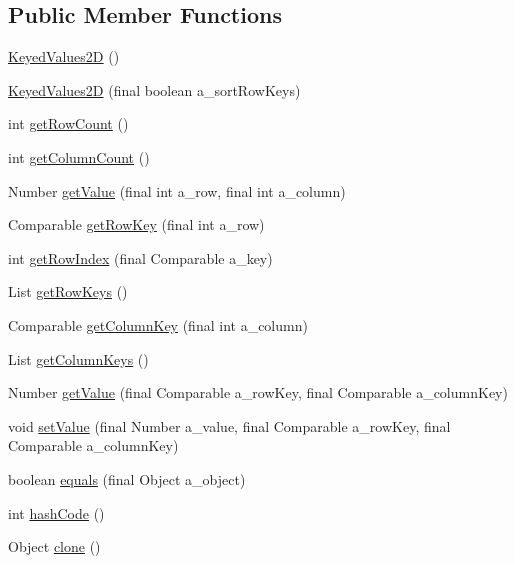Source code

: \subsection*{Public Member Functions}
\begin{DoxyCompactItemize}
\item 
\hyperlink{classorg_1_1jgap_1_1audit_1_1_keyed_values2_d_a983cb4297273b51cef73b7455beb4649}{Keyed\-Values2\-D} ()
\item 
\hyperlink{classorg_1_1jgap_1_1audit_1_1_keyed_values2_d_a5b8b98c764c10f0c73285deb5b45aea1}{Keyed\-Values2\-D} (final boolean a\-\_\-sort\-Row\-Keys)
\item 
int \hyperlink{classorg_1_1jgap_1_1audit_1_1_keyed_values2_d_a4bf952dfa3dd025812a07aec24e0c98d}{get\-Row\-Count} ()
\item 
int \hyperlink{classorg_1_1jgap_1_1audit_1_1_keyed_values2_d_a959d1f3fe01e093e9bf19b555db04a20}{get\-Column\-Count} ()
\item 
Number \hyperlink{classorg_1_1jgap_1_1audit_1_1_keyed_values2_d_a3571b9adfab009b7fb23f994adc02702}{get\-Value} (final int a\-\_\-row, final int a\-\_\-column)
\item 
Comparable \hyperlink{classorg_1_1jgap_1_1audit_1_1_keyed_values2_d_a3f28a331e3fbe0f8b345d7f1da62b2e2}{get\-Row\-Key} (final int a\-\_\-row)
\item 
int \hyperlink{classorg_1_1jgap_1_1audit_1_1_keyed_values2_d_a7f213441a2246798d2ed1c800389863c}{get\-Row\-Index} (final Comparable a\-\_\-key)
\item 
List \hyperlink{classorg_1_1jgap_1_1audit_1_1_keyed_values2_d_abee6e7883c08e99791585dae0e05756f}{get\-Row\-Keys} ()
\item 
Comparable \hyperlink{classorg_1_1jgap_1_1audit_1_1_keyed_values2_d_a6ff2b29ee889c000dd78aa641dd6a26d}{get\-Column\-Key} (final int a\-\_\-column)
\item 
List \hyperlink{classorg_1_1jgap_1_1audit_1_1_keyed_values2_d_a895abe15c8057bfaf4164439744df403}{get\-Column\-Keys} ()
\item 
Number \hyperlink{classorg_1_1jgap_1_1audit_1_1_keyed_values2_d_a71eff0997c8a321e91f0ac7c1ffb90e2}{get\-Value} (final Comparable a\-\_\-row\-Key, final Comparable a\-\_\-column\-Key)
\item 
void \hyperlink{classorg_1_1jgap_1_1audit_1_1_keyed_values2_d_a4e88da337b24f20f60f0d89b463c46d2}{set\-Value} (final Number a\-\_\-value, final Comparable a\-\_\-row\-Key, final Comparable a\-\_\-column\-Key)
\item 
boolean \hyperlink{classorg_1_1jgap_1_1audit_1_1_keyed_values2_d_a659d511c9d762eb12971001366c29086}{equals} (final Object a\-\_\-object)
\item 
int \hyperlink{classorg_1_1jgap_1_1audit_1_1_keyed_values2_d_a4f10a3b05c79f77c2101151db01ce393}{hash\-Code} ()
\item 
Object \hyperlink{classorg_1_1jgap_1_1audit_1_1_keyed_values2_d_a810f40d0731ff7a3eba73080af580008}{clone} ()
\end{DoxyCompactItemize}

= = =

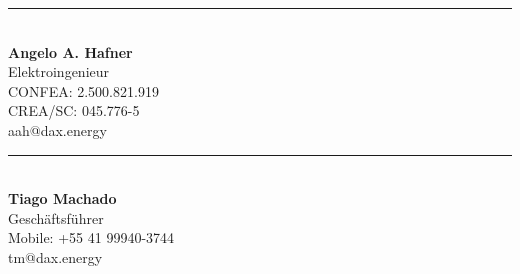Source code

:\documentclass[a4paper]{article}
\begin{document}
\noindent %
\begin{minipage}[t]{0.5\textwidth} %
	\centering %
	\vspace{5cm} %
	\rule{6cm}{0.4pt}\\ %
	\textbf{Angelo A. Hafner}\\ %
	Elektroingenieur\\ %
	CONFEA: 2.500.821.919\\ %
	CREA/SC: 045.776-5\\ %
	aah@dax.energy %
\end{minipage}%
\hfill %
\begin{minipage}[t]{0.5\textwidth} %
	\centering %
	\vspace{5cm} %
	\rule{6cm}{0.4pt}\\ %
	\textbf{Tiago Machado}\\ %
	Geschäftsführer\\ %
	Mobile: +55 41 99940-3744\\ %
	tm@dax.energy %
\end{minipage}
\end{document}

= = =

- What you are asked to do -
For every line above that has "Count" in it, copy the line.

- Finished exercise -
int \hyperlink{classorg_1_1jgap_1_1audit_1_1_keyed_values2_d_a4bf952dfa3dd025812a07aec24e0c98d}{get\-Row\-Count} ()
int \hyperlink{classorg_1_1jgap_1_1audit_1_1_keyed_values2_d_a959d1f3fe01e093e9bf19b555db04a20}{get\-Column\-Count} ()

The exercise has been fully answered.